The review claims bishops and other senior leaders in the centuries-old religious institution were more concerned with protecting the church’s image than listening to men and boys who were abused by former bishop Peter Ball.
The independent investigation was led by Dame Moira Gibb, a former public official who has experience conducting reviews of how institutions handle sex abuse allegations. Gibb had 11 recommendations for how the church can move forward, which included creating support systems for survivors and strengthening disciplinary measures.
Archbishop of Canterbury Justin Welby, the highest-ranking bishop in the Church of England, called the behavior described in the report “inexcusable and shocking.”
“The Church colluded and concealed rather than seeking to help those who were brave enough to come forward,” Welby, who appointed Gibb as chair of the independent review in 2016, said in a statement.
“For the survivors who were brave enough to share their story and bring Peter Ball to justice, I once again offer an unreserved apology,” he added. “There are no excuses whatsoever for what took place and the systemic abuse of trust perpetrated by Peter Ball over decades.”
Ball, the former bishop of Lewes and Gloucester, admitted in 2015 that he had sexually abused 18 young men who had approached him for spiritual guidance between 1977 and 1992. Allegation of Ball’s misconduct were made known to police, prosecutors, and church leaders in 1993, The Guardian reports.
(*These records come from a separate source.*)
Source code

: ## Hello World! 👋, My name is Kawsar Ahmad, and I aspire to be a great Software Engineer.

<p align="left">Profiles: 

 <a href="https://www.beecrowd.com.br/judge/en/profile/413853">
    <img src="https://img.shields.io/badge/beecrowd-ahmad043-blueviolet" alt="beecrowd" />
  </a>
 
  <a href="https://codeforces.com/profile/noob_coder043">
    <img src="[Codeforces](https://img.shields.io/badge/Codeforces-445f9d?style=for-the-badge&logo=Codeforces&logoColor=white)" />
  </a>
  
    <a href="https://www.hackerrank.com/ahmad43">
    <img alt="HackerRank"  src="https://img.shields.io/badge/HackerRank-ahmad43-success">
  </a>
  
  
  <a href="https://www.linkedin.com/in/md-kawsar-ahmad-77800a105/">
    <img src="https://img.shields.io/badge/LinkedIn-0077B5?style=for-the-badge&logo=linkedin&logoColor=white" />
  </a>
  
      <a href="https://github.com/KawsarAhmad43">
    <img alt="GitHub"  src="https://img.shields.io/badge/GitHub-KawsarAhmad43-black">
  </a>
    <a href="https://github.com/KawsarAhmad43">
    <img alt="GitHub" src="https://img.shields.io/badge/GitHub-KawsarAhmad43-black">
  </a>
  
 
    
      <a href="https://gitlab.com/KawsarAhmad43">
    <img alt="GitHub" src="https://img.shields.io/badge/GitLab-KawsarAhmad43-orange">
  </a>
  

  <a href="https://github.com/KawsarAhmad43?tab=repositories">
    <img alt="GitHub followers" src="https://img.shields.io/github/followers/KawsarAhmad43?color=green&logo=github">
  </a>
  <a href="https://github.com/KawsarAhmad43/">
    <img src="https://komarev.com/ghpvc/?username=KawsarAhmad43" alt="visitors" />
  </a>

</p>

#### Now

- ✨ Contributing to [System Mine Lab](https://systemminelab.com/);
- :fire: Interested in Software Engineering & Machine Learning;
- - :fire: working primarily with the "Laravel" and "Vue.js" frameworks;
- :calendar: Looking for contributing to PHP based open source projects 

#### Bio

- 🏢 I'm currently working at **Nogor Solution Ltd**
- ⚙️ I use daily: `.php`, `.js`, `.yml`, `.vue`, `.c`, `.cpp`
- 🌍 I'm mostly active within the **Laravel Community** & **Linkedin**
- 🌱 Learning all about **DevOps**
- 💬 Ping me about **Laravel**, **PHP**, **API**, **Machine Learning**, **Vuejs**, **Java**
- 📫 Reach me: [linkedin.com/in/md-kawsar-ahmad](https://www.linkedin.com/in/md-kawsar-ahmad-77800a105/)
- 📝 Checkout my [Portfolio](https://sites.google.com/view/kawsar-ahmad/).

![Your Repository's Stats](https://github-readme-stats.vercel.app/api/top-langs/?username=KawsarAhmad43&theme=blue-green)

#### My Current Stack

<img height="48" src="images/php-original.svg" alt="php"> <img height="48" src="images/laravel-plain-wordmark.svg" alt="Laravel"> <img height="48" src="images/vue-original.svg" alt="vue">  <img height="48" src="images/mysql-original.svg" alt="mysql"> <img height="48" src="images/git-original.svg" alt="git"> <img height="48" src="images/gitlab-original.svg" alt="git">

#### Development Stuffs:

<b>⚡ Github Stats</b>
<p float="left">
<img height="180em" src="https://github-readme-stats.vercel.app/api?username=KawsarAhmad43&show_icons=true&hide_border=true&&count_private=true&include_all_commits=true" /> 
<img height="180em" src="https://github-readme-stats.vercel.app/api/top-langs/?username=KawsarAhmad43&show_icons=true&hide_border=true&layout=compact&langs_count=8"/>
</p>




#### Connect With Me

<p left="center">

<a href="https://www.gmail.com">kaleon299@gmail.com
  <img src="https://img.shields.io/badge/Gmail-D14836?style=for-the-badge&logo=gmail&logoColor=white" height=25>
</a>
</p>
But the bishop was merely cautioned by police.
Ball resigned as bishop in 1993 and moved into a private home on Prince Charles’ Duchy of Cornwall estate. Once there, he was given permission to continue working as a priest. It wasn’t until 2012 that the Church began a new investigation into Ball’s past led to his conviction. Ball was released from jail this February, after serving 16 months.
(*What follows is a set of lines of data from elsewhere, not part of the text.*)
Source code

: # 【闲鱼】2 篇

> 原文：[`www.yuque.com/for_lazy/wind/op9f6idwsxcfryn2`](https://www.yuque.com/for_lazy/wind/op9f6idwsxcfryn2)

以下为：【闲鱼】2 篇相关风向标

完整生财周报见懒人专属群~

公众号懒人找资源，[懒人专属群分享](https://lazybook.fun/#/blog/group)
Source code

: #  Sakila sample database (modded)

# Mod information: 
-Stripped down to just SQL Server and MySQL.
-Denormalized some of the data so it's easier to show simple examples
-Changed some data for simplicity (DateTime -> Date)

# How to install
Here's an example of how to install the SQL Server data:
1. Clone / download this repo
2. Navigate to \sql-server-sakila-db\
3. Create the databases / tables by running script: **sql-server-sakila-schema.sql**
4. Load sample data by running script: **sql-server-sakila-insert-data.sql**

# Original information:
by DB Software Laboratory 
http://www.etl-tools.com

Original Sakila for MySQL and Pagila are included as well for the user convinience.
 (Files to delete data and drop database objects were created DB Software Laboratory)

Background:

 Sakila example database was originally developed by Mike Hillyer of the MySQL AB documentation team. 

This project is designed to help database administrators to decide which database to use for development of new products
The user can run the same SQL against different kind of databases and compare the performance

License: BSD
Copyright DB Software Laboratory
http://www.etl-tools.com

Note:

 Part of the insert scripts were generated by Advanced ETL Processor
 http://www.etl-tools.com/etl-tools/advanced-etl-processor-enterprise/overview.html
Lord George Carey was the archbishop of Canterbury in 1993. Gibb’s report found that Carey “set the tone for the church’s response to Ball’s crimes and gave the steer which allowed Ball’s assertions that he was innocent to gain credence.”
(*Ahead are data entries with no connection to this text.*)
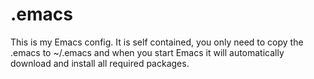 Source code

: # .emacs
This is my Emacs config.
It is self contained, you only need to copy the .emacs to ~/.emacs and when you start Emacs it will automatically download and install all required packages.
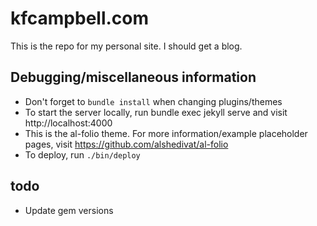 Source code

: # kfcampbell.com

This is the repo for my personal site. I should get a blog.

## Debugging/miscellaneous information

- Don't forget to `bundle install` when changing plugins/themes
- To start the server locally, run bundle exec jekyll serve and visit http://localhost:4000
- This is the al-folio theme. For more information/example placeholder pages, visit https://github.com/alshedivat/al-folio
- To deploy, run `./bin/deploy`

## todo

- Update gem versions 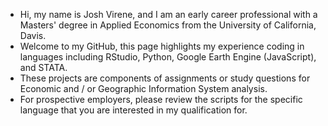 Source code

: - Hi, my name is Josh Virene, and I am an early career professional with a Masters' degree in Applied Economics from the University of California, Davis. 
- Welcome to my GitHub, this page highlights my experience coding in languages including RStudio, Python, Google Earth Engine (JavaScript), and STATA.
- These projects are components of assignments or study questions for Economic and / or Geographic Information System analysis. 
- For prospective employers, please review the scripts for the specific language that you are interested in my qualification for.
Welby has asked Carey, who currently serves as an honorary assistant bishop in the Diocese of Oxford, to step down from that position.
In a statement, Carey accepted the criticism and apologized to Ball’s victims.
“I believed Peter Ball’s protestations and gave too little credence to the vulnerable young men and boys behind these allegations,” Carey said.
The report also reviewed the actions of another former archbishop of Canterbury, Rowan Williams. While Williams did initiate the review in 2012 that led to Ball’s conviction, the report said it happened at a rate that “now seems lamentably slow.”
Gibb said the Church of England has made significant progress in recent years. But, she said, “Progress has been slow and continuing, faster improvement is still required.”
“It is the leadership of the Archbishops and Bishops which will determine whether change is effective,” Gibb said in a statement.